YOUR ASSIGNMENT — When a line below contains the word "platform", copy that line.

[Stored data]
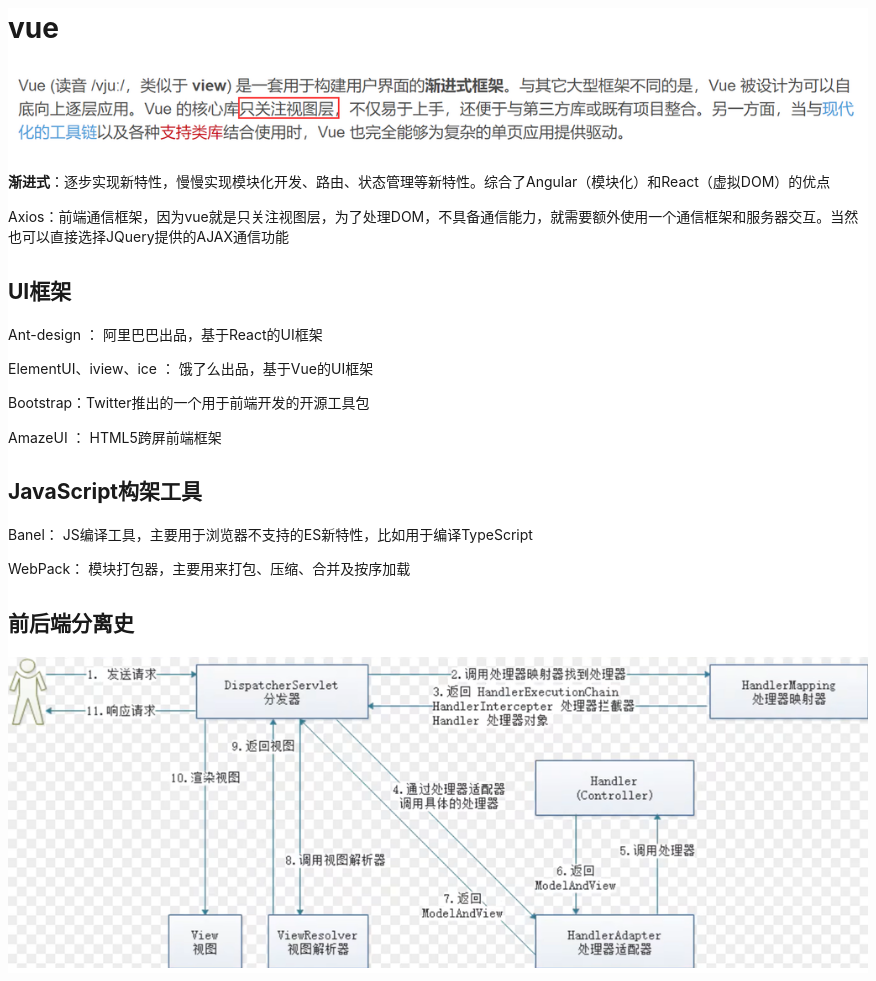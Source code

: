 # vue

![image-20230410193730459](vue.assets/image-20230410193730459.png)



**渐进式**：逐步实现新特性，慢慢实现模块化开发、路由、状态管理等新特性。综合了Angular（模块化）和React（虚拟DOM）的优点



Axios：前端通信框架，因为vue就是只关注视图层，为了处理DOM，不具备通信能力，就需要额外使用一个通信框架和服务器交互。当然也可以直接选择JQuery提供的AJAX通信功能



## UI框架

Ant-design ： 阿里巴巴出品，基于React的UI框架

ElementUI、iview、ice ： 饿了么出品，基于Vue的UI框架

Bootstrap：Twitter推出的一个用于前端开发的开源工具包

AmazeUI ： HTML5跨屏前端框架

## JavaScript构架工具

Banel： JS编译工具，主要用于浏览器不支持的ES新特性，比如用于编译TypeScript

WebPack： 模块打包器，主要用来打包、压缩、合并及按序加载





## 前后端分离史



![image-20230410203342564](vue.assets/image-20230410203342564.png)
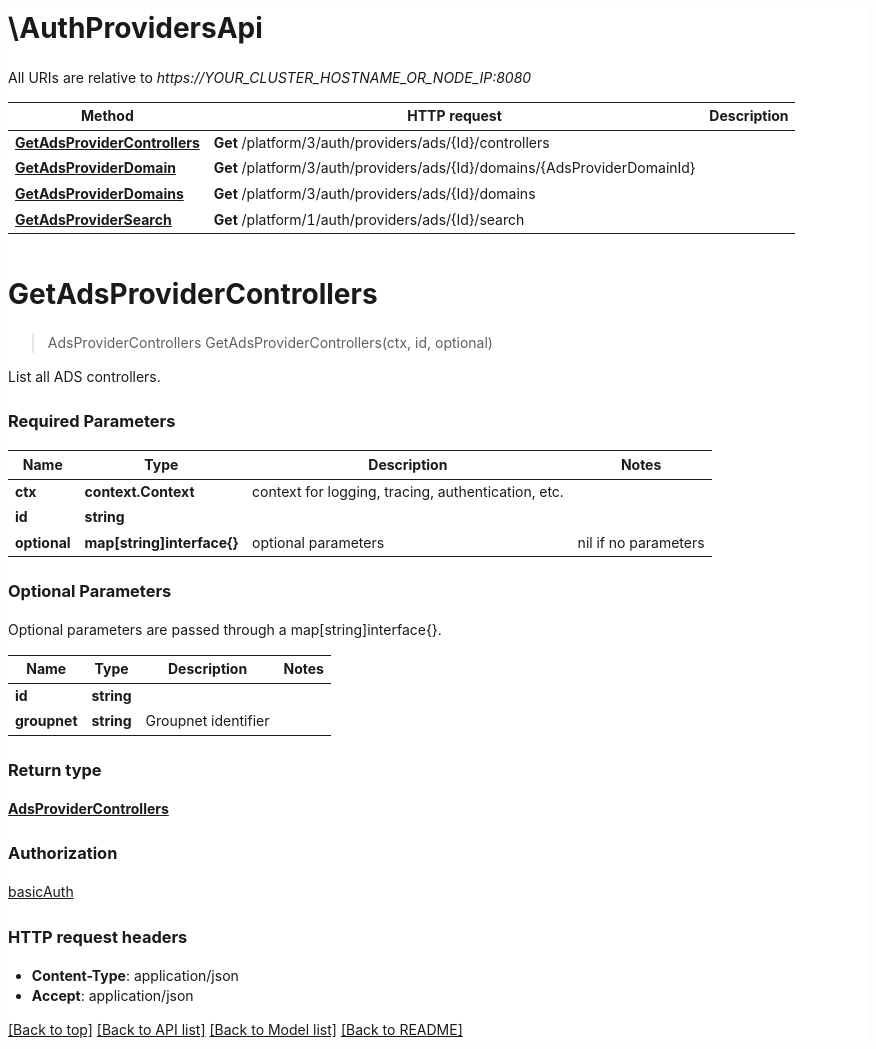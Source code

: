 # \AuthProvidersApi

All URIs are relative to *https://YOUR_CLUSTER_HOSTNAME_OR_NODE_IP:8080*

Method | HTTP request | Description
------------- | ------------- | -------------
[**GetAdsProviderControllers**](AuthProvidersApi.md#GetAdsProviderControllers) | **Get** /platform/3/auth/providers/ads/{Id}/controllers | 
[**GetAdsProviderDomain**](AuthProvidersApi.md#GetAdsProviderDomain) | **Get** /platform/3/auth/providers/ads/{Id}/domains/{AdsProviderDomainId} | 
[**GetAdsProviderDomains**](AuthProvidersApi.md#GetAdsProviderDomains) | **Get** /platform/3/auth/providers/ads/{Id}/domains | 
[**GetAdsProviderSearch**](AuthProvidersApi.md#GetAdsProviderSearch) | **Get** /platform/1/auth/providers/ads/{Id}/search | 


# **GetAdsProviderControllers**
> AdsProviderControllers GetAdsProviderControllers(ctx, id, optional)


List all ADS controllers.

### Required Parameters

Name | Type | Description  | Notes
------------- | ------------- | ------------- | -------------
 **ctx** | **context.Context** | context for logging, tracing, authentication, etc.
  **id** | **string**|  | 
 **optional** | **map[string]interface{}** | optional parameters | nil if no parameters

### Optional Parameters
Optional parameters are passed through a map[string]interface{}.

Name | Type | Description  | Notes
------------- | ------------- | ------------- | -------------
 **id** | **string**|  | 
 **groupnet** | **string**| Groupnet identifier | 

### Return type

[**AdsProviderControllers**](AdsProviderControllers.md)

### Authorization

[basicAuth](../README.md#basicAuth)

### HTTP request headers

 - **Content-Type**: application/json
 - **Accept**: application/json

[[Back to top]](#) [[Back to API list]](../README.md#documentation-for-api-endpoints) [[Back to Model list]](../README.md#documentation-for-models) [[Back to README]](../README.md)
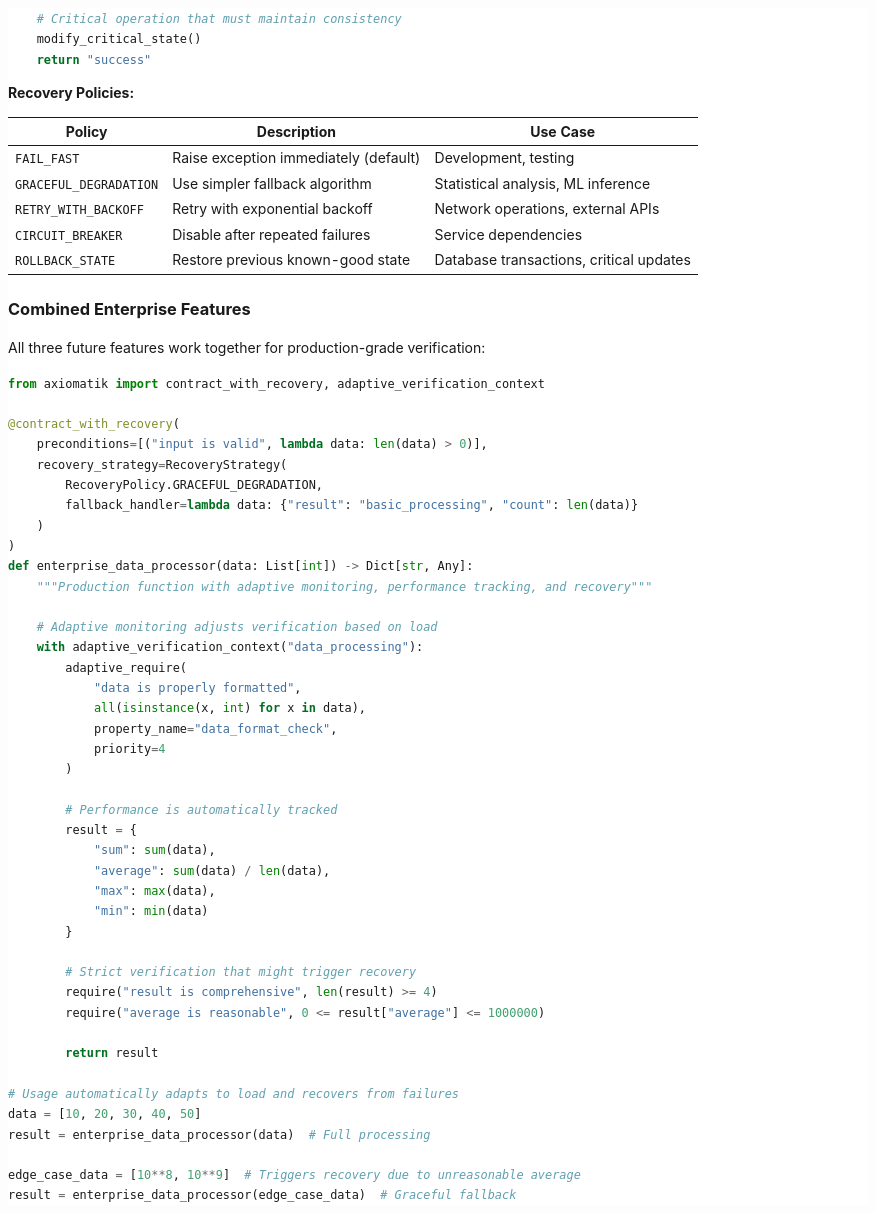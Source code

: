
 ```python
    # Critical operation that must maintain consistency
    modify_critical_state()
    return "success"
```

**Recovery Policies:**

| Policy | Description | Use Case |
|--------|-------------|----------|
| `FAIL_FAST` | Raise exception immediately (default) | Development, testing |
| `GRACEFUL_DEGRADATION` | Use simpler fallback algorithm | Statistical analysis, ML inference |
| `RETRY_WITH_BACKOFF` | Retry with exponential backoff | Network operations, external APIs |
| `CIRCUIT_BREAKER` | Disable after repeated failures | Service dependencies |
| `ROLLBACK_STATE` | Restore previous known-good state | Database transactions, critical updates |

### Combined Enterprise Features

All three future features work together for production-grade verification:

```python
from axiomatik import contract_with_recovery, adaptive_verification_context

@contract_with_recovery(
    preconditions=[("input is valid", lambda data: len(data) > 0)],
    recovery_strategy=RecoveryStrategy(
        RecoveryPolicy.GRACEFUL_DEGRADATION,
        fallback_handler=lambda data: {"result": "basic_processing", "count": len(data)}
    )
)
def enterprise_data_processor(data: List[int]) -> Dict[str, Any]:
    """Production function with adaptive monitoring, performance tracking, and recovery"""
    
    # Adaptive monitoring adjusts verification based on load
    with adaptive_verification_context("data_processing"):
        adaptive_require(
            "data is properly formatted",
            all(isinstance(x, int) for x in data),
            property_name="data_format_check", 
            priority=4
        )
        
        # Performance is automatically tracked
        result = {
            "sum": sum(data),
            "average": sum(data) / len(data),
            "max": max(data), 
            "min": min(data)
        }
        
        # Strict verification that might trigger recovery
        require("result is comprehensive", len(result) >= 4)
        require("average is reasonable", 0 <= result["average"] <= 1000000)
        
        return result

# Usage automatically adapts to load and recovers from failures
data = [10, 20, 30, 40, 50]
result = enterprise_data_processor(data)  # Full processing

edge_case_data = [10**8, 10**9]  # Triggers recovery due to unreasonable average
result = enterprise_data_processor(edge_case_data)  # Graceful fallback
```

ANSWER BELOW —
[**GetAdsProviderControllers**](AuthProvidersApi.md#GetAdsProviderControllers) | **Get** /platform/3/auth/providers/ads/{Id}/controllers | 
[**GetAdsProviderDomain**](AuthProvidersApi.md#GetAdsProviderDomain) | **Get** /platform/3/auth/providers/ads/{Id}/domains/{AdsProviderDomainId} | 
[**GetAdsProviderDomains**](AuthProvidersApi.md#GetAdsProviderDomains) | **Get** /platform/3/auth/providers/ads/{Id}/domains | 
[**GetAdsProviderSearch**](AuthProvidersApi.md#GetAdsProviderSearch) | **Get** /platform/1/auth/providers/ads/{Id}/search | 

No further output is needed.